Margeir felt a chill run through his body but he didn’t know whether it was because his lungs were now full of fresh, cold air or whether the repeat of the telephone call from the previous night’s show was making him uncomfortable.

‘Just wait. Just wait.’ If he sounded a bit lacklustre on the radio, the voice of the person he was speaking to was completely lifeless. Hearing it now, he was certain it had been tampered with, probably via some sort of program that could be downloaded from the Internet. There was a particular mechanical tone to the voice that was even more apparent on the little radio than it had been through the station’s telephone the previous evening. His own voice sounded again and his agitation was obvious to him, although others would hardly have noticed it… hopefully. He sounded arrogant and offhand: ‘For what? For you to get to the point? What’s on your mind, friend?’

‘The reckoning.’

‘What reckoning?’ Now the fake toughness was gone from Margeir’s voice. It had become clear to him that this was the weirdo who had started calling in on almost every show. If this continued, it could be called harassment, but Margeir wasn’t certain the police would agree, nor could he see how a telephone restraining order would be implemented. Especially since Margeir would never involve the police in this. Not if the nutter on the telephone was insinuating what Margeir suspected he was.

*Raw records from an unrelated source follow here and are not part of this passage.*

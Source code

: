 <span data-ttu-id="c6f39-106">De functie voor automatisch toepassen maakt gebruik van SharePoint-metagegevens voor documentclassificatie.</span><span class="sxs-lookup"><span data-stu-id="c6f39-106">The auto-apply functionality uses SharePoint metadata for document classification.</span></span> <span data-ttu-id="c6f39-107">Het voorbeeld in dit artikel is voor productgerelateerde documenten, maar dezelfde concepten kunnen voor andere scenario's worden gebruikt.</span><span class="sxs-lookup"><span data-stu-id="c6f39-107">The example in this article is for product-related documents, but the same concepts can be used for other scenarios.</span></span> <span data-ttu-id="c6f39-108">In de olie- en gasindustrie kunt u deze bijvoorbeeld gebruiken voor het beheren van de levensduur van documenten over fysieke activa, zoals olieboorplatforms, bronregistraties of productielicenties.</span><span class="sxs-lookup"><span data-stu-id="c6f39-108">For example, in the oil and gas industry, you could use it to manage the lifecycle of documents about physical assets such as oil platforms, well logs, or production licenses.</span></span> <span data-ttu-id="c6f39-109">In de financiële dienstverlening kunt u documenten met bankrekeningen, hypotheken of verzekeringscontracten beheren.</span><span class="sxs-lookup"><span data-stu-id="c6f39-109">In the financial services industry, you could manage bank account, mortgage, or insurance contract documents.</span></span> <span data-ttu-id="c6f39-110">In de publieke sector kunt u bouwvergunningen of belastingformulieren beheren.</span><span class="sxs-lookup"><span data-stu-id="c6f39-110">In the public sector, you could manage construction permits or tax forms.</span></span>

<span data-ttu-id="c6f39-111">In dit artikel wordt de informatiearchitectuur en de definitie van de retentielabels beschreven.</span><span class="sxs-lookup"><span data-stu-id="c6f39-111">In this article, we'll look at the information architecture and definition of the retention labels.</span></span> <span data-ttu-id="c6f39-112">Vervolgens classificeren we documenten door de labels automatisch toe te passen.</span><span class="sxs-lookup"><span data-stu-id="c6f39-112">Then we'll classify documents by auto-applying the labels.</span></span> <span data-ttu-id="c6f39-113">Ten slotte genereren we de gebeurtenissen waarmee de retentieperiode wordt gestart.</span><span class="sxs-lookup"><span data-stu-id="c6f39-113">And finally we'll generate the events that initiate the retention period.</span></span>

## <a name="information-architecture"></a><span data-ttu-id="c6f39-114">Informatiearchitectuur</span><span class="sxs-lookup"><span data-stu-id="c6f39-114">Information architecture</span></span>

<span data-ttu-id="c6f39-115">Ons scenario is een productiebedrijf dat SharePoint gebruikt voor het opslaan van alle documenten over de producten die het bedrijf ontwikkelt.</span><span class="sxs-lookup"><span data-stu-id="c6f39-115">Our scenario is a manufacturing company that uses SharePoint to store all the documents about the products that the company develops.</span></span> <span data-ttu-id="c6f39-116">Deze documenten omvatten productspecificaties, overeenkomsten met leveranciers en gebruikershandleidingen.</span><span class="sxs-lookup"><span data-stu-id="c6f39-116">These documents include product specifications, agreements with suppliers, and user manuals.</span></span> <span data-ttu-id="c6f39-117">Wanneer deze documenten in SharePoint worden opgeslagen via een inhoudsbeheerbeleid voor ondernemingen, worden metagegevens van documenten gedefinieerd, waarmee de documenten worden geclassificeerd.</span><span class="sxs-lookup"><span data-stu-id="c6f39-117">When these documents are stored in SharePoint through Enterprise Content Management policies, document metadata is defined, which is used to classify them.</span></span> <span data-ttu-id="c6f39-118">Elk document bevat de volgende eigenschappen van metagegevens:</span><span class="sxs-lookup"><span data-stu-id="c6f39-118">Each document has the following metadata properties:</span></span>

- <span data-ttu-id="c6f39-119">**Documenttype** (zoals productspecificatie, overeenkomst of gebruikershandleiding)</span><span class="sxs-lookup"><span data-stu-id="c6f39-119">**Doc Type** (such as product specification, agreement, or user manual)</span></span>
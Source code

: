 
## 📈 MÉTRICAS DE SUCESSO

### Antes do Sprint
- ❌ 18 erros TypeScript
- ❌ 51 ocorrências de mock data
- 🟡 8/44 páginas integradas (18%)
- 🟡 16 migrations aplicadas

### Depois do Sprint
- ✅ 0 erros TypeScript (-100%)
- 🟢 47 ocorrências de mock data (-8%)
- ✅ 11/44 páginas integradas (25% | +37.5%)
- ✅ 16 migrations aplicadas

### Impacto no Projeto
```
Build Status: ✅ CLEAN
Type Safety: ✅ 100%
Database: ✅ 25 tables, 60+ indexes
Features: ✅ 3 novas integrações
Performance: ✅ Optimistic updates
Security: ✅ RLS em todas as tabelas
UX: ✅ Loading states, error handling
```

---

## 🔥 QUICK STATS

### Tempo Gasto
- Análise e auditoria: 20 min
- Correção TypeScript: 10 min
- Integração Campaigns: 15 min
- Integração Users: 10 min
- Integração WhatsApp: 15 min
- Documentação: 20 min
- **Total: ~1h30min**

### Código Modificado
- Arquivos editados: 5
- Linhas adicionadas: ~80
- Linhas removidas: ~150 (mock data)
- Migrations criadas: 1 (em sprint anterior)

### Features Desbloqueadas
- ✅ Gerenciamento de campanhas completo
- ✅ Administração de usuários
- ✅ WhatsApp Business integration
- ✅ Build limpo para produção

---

‘You know perfectly well what I mean. Justice finds everyone in the end.’ Loud inhalation, long exhalation. ‘And there’s no escape.’ The caller hung up and a loud dialling tone followed, until the engineer realized Margeir wasn’t going to add anything clever and put on a song.

His headache was growing steadily more intense. Margeir sat carefully back down on his bed. Sinking slowly into his pillow, he turned off the radio, though he actually longed to push it off the table. As he did so, he spotted his mobile phone lying next to the radio and reached for it thinking perhaps he remembered the phone having woken him in the night. As he fiddled with the buttons in search of calls that he might have missed he suddenly remembered what had happened: he had received a text, a message from ja.is that had disturbed his pleasant sleep and troubled him enough to make him get up, go to the window and shut and lock it. Although he was in no mood to read the message again, his fingers ran over the keys and opened the text, completely against his will.